Pure tears of joy.
It took us three weeks to voyage to Lundene where we paid silver to the Danes who exacted a toll from every ship that rowed upriver, and then it was another two days to Readingum where we beached Dragon-Fire and purchased horses with Sverri’s money. It was autumn in Wessex, a time of mists and fallow fields. The peregrine falcons had returned from wherever they voyage in the high sky during the summer months and the oak leaves were turning a wind-shivered bronze.
We rode to Wintanceaster for we were told that was where Alfred was holding court, but the day we arrived he had ridden to one of his estates and was not expected to return that night and so, as the sun lowered over the scaffolding of the big church Alfred was building, I left Ragnar in the Two Cranes tavern and walked to the northern edge of the town. I had to ask directions and was pointed down a long alley that was choked with muddy ruts. Two pigs rooted in the alley that was bordered on one side by the town’s high palisade and on the other by a wooden wall in which there was a low door marked by a cross. A score of beggars were crouched in the mud and dung outside the door. They were in rags. Some had lost arms or legs, most were covered in sores, while a blind woman held a scarred child. They all shuffled nervously aside as I approached.
I knocked and waited. I was about to knock again when a small hatch was slid aside in the door and I explained my business, then the hatch snapped shut and I waited again. The scarred child cried and the blind woman held a begging bowl towards me. A cat walked along the wall’s top and a cloud of starlings flew westwards. Two women with huge loads of firewood strapped on their backs passed me and behind them a man drove a cow. He bobbed his head in deference to me for I looked like a lord again. I was dressed in leather and had a sword at my side, though the sword was not Serpent-Breath.
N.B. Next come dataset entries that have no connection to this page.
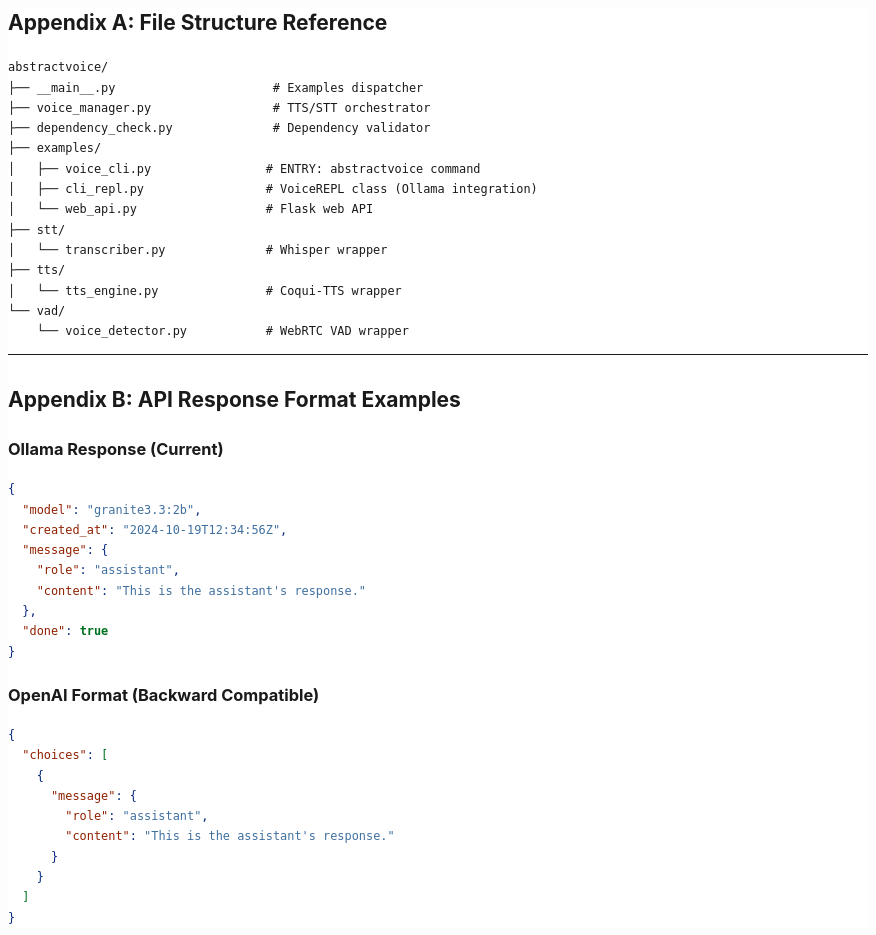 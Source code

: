 
## Appendix A: File Structure Reference

```
abstractvoice/
├── __main__.py                      # Examples dispatcher
├── voice_manager.py                 # TTS/STT orchestrator
├── dependency_check.py              # Dependency validator
├── examples/
│   ├── voice_cli.py                # ENTRY: abstractvoice command
│   ├── cli_repl.py                 # VoiceREPL class (Ollama integration)
│   └── web_api.py                  # Flask web API
├── stt/
│   └── transcriber.py              # Whisper wrapper
├── tts/
│   └── tts_engine.py               # Coqui-TTS wrapper
└── vad/
    └── voice_detector.py           # WebRTC VAD wrapper
```

---

## Appendix B: API Response Format Examples

### Ollama Response (Current)
```json
{
  "model": "granite3.3:2b",
  "created_at": "2024-10-19T12:34:56Z",
  "message": {
    "role": "assistant",
    "content": "This is the assistant's response."
  },
  "done": true
}
```

### OpenAI Format (Backward Compatible)
```json
{
  "choices": [
    {
      "message": {
        "role": "assistant",
        "content": "This is the assistant's response."
      }
    }
  ]
}
```

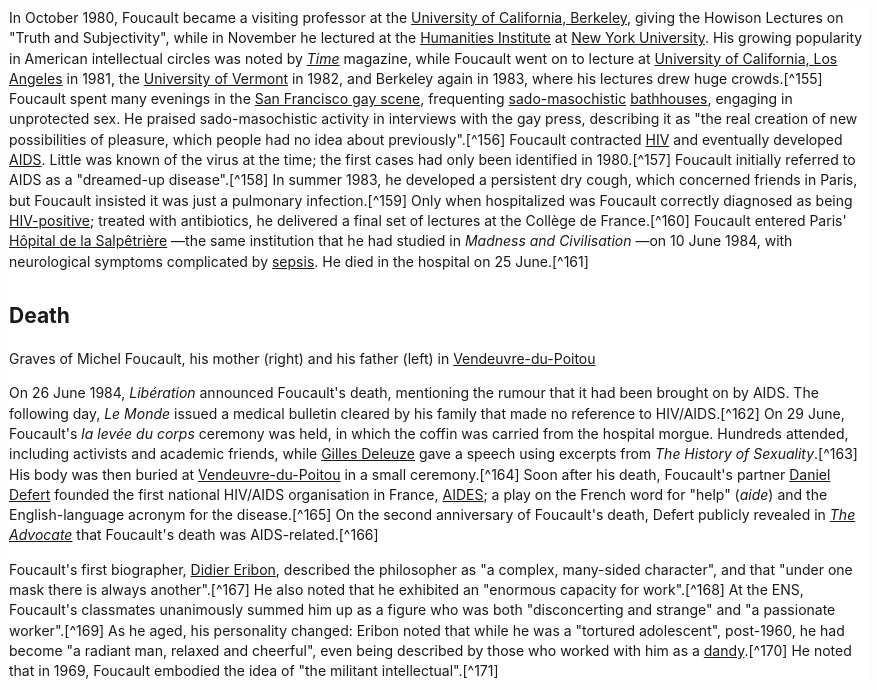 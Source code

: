 In October 1980, Foucault became a visiting professor at the [University of California, Berkeley](https://en.m.wikipedia.org/wiki/University_of_California,_Berkeley "University of California, Berkeley"), giving the Howison Lectures on "Truth and Subjectivity", while in November he lectured at the [Humanities Institute](https://en.m.wikipedia.org/wiki/New_York_Institute_for_the_Humanities "New York Institute for the Humanities") at [New York University](https://en.m.wikipedia.org/wiki/New_York_University "New York University"). His growing popularity in American intellectual circles was noted by *[Time](https://en.m.wikipedia.org/wiki/Time_\(magazine\) "Time (magazine)")* magazine, while Foucault went on to lecture at [University of California, Los Angeles](https://en.m.wikipedia.org/wiki/University_of_California,_Los_Angeles "University of California, Los Angeles") in 1981, the [University of Vermont](https://en.m.wikipedia.org/wiki/University_of_Vermont "University of Vermont") in 1982, and Berkeley again in 1983, where his lectures drew huge crowds.[^155] Foucault spent many evenings in the [San Francisco gay scene](https://en.m.wikipedia.org/wiki/LGBT_culture_in_San_Francisco "LGBT culture in San Francisco"), frequenting [sado-masochistic](https://en.m.wikipedia.org/wiki/Sado-masochism "Sado-masochism") [bathhouses](https://en.m.wikipedia.org/wiki/Gay_bathhouse "Gay bathhouse"), engaging in unprotected sex. He praised sado-masochistic activity in interviews with the gay press, describing it as "the real creation of new possibilities of pleasure, which people had no idea about previously".[^156] Foucault contracted [HIV](https://en.m.wikipedia.org/wiki/HIV "HIV") and eventually developed [AIDS](https://en.m.wikipedia.org/wiki/AIDS "AIDS"). Little was known of the virus at the time; the first cases had only been identified in 1980.[^157] Foucault initially referred to AIDS as a "dreamed-up disease".[^158] In summer 1983, he developed a persistent dry cough, which concerned friends in Paris, but Foucault insisted it was just a pulmonary infection.[^159] Only when hospitalized was Foucault correctly diagnosed as being [HIV-positive](https://en.m.wikipedia.org/wiki/HIV-positive_people "HIV-positive people"); treated with antibiotics, he delivered a final set of lectures at the Collège de France.[^160] Foucault entered Paris' [Hôpital de la Salpêtrière](https://en.m.wikipedia.org/wiki/Piti%C3%A9-Salp%C3%AAtri%C3%A8re_Hospital "Pitié-Salpêtrière Hospital") —the same institution that he had studied in *Madness and Civilisation* —on 10 June 1984, with neurological symptoms complicated by [sepsis](https://en.m.wikipedia.org/wiki/Sepsis "Sepsis"). He died in the hospital on 25 June.[^161]

## Death

Graves of Michel Foucault, his mother (right) and his father (left) in [Vendeuvre-du-Poitou](https://en.m.wikipedia.org/wiki/Vendeuvre-du-Poitou "Vendeuvre-du-Poitou")

On 26 June 1984, *Libération* announced Foucault's death, mentioning the rumour that it had been brought on by AIDS. The following day, *Le Monde* issued a medical bulletin cleared by his family that made no reference to HIV/AIDS.[^162] On 29 June, Foucault's *la levée du corps* ceremony was held, in which the coffin was carried from the hospital morgue. Hundreds attended, including activists and academic friends, while [Gilles Deleuze](https://en.m.wikipedia.org/wiki/Gilles_Deleuze "Gilles Deleuze") gave a speech using excerpts from *The History of Sexuality*.[^163] His body was then buried at [Vendeuvre-du-Poitou](https://en.m.wikipedia.org/wiki/Vendeuvre-du-Poitou "Vendeuvre-du-Poitou") in a small ceremony.[^164] Soon after his death, Foucault's partner [Daniel Defert](https://en.m.wikipedia.org/wiki/Daniel_Defert "Daniel Defert") founded the first national HIV/AIDS organisation in France, [AIDES](https://en.m.wikipedia.org/wiki/AIDES "AIDES"); a play on the French word for "help" (*aide*) and the English-language acronym for the disease.[^165] On the second anniversary of Foucault's death, Defert publicly revealed in *[The Advocate](https://en.m.wikipedia.org/wiki/The_Advocate_\(magazine\) "The Advocate (magazine)")* that Foucault's death was AIDS-related.[^166]

Foucault's first biographer, [Didier Eribon](https://en.m.wikipedia.org/wiki/Didier_Eribon "Didier Eribon"), described the philosopher as "a complex, many-sided character", and that "under one mask there is always another".[^167] He also noted that he exhibited an "enormous capacity for work".[^168] At the ENS, Foucault's classmates unanimously summed him up as a figure who was both "disconcerting and strange" and "a passionate worker".[^169] As he aged, his personality changed: Eribon noted that while he was a "tortured adolescent", post-1960, he had become "a radiant man, relaxed and cheerful", even being described by those who worked with him as a [dandy](https://en.m.wikipedia.org/wiki/Dandy "Dandy").[^170] He noted that in 1969, Foucault embodied the idea of "the militant intellectual".[^171]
My black cloak was held at my throat with a heavy brooch of silver and amber that I had taken from one of Sverri’s dead crewmen, and that brooch was my only jewel for I had no arm rings.
Then the low door was unbolted and pulled inwards on its leather hinges and a small woman beckoned me inside. I ducked through, she closed the door and led me across a patch of grass, pausing there to let me scrape the street dung off my boots before taking me to a church. She ushered me inside, then paused again to genuflect towards the altar. She muttered a prayer, then gestured that I should go through another door into a bare room with walls made of mud and wattle. Two stools were the only furniture and she told me I might sit on one of them, and then she opened a shutter so that the late sun could illuminate the room. A mouse scuttled in the floor rushes and the small woman tutted and then left me alone.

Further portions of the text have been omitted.